> _WHAT TO PRODUCE_:
This exercise calls for retyping every line below exactly, with the images omitted.

> _DATA SUPPLIED_:
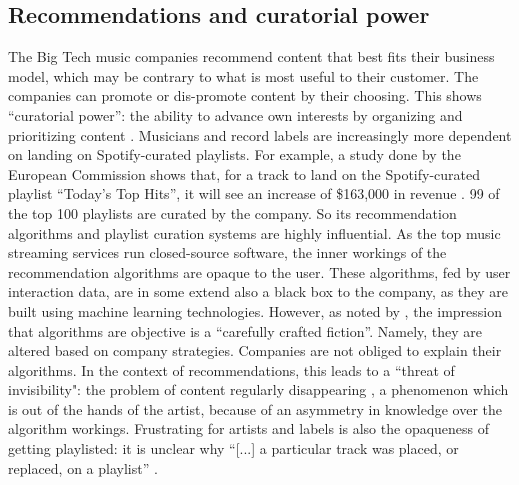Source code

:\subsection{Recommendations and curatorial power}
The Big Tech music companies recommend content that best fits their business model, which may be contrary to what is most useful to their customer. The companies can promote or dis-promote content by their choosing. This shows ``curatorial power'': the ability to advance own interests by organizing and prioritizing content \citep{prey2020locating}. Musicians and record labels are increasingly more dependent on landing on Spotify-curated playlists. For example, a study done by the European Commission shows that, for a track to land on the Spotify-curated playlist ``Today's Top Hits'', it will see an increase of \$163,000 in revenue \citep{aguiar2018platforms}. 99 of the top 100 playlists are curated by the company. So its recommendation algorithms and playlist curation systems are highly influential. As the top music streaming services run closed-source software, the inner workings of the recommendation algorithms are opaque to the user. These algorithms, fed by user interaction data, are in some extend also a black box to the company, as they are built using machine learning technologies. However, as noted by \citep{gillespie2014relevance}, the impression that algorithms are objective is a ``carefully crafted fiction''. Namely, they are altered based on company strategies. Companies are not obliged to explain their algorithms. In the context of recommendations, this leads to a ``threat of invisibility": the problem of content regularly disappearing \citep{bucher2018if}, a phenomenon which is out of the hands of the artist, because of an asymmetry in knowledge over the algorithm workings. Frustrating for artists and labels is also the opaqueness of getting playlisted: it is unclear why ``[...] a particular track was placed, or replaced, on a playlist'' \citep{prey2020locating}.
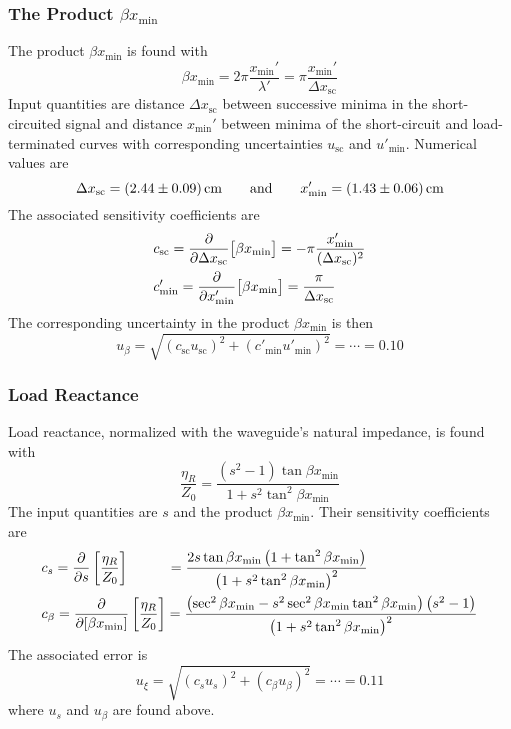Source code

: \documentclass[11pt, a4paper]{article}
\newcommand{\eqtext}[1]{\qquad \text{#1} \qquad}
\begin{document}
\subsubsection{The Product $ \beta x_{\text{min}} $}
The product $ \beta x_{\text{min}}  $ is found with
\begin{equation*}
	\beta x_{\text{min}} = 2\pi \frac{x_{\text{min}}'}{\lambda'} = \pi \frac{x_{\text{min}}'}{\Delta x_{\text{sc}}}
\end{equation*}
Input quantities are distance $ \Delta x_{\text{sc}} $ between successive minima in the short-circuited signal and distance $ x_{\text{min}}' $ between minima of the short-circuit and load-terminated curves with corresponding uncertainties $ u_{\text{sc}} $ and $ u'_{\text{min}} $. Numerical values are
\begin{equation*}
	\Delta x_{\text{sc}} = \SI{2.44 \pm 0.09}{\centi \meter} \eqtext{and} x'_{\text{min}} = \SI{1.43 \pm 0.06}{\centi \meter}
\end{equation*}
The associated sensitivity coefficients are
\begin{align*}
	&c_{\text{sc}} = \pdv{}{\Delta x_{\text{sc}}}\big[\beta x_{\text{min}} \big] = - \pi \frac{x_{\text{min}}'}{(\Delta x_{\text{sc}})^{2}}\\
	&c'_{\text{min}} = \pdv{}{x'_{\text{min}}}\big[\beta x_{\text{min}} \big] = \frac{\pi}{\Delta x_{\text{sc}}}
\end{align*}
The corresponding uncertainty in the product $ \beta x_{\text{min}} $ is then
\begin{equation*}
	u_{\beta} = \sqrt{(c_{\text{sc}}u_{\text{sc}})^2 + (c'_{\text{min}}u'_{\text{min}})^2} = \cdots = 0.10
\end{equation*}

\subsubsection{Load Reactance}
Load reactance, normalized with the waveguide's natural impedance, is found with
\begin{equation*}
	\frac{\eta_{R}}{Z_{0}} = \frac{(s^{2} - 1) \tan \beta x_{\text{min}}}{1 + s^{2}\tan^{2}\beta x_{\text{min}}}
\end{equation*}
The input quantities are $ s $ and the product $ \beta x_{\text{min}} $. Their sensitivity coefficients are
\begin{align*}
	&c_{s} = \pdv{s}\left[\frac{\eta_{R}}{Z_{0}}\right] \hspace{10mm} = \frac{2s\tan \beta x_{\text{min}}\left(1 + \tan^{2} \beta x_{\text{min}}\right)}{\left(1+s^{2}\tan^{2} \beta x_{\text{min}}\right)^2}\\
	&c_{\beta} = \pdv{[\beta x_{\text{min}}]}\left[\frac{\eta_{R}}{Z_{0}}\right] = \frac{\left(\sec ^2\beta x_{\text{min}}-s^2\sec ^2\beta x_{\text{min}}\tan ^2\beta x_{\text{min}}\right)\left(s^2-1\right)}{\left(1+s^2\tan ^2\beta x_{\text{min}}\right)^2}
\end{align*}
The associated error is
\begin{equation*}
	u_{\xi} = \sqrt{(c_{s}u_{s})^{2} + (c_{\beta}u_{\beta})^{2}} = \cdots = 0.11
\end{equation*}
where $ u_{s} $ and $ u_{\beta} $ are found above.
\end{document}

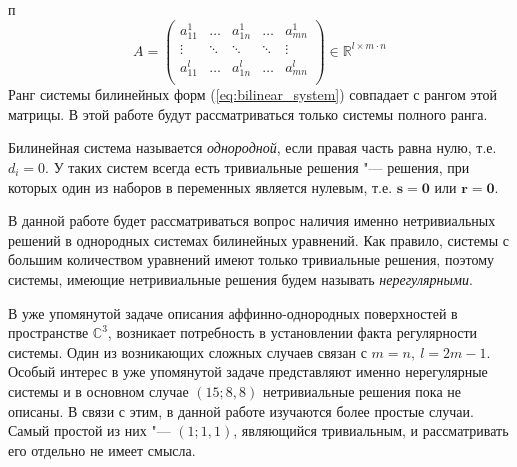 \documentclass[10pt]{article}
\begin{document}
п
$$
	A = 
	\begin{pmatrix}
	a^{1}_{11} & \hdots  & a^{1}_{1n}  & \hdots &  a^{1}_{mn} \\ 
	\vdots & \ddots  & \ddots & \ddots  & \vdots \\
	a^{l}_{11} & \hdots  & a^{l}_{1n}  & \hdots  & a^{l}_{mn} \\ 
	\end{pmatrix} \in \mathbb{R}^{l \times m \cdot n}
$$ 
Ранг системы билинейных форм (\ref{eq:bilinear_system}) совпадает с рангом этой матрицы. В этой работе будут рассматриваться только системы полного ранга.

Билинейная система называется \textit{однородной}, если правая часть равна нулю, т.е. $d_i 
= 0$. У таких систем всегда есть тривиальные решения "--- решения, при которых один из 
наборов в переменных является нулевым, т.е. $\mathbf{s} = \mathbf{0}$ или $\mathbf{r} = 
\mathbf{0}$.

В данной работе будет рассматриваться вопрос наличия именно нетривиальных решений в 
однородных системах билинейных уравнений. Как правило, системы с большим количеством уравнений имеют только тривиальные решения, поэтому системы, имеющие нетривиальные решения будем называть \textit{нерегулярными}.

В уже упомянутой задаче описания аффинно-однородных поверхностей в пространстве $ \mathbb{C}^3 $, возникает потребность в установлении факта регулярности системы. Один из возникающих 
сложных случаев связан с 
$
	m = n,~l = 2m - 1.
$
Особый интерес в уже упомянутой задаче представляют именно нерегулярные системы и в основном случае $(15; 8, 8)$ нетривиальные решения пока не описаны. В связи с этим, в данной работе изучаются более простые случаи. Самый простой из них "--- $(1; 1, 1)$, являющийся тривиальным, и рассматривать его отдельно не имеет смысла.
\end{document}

> _FINISHED TASK_:
Source code

:\subsection{Recommendations and curatorial power}
The Big Tech music companies recommend content that best fits their business model, which may be contrary to what is most useful to their customer. The companies can promote or dis-promote content by their choosing. This shows ``curatorial power'': the ability to advance own interests by organizing and prioritizing content \citep{prey2020locating}. Musicians and record labels are increasingly more dependent on landing on Spotify-curated playlists. For example, a study done by the European Commission shows that, for a track to land on the Spotify-curated playlist ``Today's Top Hits'', it will see an increase of \$163,000 in revenue \citep{aguiar2018platforms}. 99 of the top 100 playlists are curated by the company. So its recommendation algorithms and playlist curation systems are highly influential. As the top music streaming services run closed-source software, the inner workings of the recommendation algorithms are opaque to the user. These algorithms, fed by user interaction data, are in some extend also a black box to the company, as they are built using machine learning technologies. However, as noted by \citep{gillespie2014relevance}, the impression that algorithms are objective is a ``carefully crafted fiction''. Namely, they are altered based on company strategies. Companies are not obliged to explain their algorithms. In the context of recommendations, this leads to a ``threat of invisibility": the problem of content regularly disappearing \citep{bucher2018if}, a phenomenon which is out of the hands of the artist, because of an asymmetry in knowledge over the algorithm workings. Frustrating for artists and labels is also the opaqueness of getting playlisted: it is unclear why ``[...] a particular track was placed, or replaced, on a playlist'' \citep{prey2020locating}.
Source code

: \documentclass[11pt, a4paper]{article}
\newcommand{\eqtext}[1]{\qquad \text{#1} \qquad}
\begin{document}
\subsubsection{The Product $ \beta x_{\text{min}} $}
The product $ \beta x_{\text{min}}  $ is found with
\begin{equation*}
	\beta x_{\text{min}} = 2\pi \frac{x_{\text{min}}'}{\lambda'} = \pi \frac{x_{\text{min}}'}{\Delta x_{\text{sc}}}
\end{equation*}
Input quantities are distance $ \Delta x_{\text{sc}} $ between successive minima in the short-circuited signal and distance $ x_{\text{min}}' $ between minima of the short-circuit and load-terminated curves with corresponding uncertainties $ u_{\text{sc}} $ and $ u'_{\text{min}} $. Numerical values are
\begin{equation*}
	\Delta x_{\text{sc}} = \SI{2.44 \pm 0.09}{\centi \meter} \eqtext{and} x'_{\text{min}} = \SI{1.43 \pm 0.06}{\centi \meter}
\end{equation*}
The associated sensitivity coefficients are
\begin{align*}
	&c_{\text{sc}} = \pdv{}{\Delta x_{\text{sc}}}\big[\beta x_{\text{min}} \big] = - \pi \frac{x_{\text{min}}'}{(\Delta x_{\text{sc}})^{2}}\\
	&c'_{\text{min}} = \pdv{}{x'_{\text{min}}}\big[\beta x_{\text{min}} \big] = \frac{\pi}{\Delta x_{\text{sc}}}
\end{align*}
The corresponding uncertainty in the product $ \beta x_{\text{min}} $ is then
\begin{equation*}
	u_{\beta} = \sqrt{(c_{\text{sc}}u_{\text{sc}})^2 + (c'_{\text{min}}u'_{\text{min}})^2} = \cdots = 0.10
\end{equation*}

\subsubsection{Load Reactance}
Load reactance, normalized with the waveguide's natural impedance, is found with
\begin{equation*}
	\frac{\eta_{R}}{Z_{0}} = \frac{(s^{2} - 1) \tan \beta x_{\text{min}}}{1 + s^{2}\tan^{2}\beta x_{\text{min}}}
\end{equation*}
The input quantities are $ s $ and the product $ \beta x_{\text{min}} $. Their sensitivity coefficients are
\begin{align*}
	&c_{s} = \pdv{s}\left[\frac{\eta_{R}}{Z_{0}}\right] \hspace{10mm} = \frac{2s\tan \beta x_{\text{min}}\left(1 + \tan^{2} \beta x_{\text{min}}\right)}{\left(1+s^{2}\tan^{2} \beta x_{\text{min}}\right)^2}\\
	&c_{\beta} = \pdv{[\beta x_{\text{min}}]}\left[\frac{\eta_{R}}{Z_{0}}\right] = \frac{\left(\sec ^2\beta x_{\text{min}}-s^2\sec ^2\beta x_{\text{min}}\tan ^2\beta x_{\text{min}}\right)\left(s^2-1\right)}{\left(1+s^2\tan ^2\beta x_{\text{min}}\right)^2}
\end{align*}
The associated error is
\begin{equation*}
	u_{\xi} = \sqrt{(c_{s}u_{s})^{2} + (c_{\beta}u_{\beta})^{2}} = \cdots = 0.11
\end{equation*}
where $ u_{s} $ and $ u_{\beta} $ are found above.
\end{document}

 \documentclass[10pt]{article}
\begin{document}
п
$$
	A = 
	\begin{pmatrix}
	a^{1}_{11} & \hdots  & a^{1}_{1n}  & \hdots &  a^{1}_{mn} \\ 
	\vdots & \ddots  & \ddots & \ddots  & \vdots \\
	a^{l}_{11} & \hdots  & a^{l}_{1n}  & \hdots  & a^{l}_{mn} \\ 
	\end{pmatrix} \in \mathbb{R}^{l \times m \cdot n}
$$ 
Ранг системы билинейных форм (\ref{eq:bilinear_system}) совпадает с рангом этой матрицы. В этой работе будут рассматриваться только системы полного ранга.

Билинейная система называется \textit{однородной}, если правая часть равна нулю, т.е. $d_i 
= 0$. У таких систем всегда есть тривиальные решения "--- решения, при которых один из 
наборов в переменных является нулевым, т.е. $\mathbf{s} = \mathbf{0}$ или $\mathbf{r} = 
\mathbf{0}$.

В данной работе будет рассматриваться вопрос наличия именно нетривиальных решений в 
однородных системах билинейных уравнений. Как правило, системы с большим количеством уравнений имеют только тривиальные решения, поэтому системы, имеющие нетривиальные решения будем называть \textit{нерегулярными}.

В уже упомянутой задаче описания аффинно-однородных поверхностей в пространстве $ \mathbb{C}^3 $, возникает потребность в установлении факта регулярности системы. Один из возникающих 
сложных случаев связан с 
$
	m = n,~l = 2m - 1.
$
Особый интерес в уже упомянутой задаче представляют именно нерегулярные системы и в основном случае $(15; 8, 8)$ нетривиальные решения пока не описаны. В связи с этим, в данной работе изучаются более простые случаи. Самый простой из них "--- $(1; 1, 1)$, являющийся тривиальным, и рассматривать его отдельно не имеет смысла.
\end{document}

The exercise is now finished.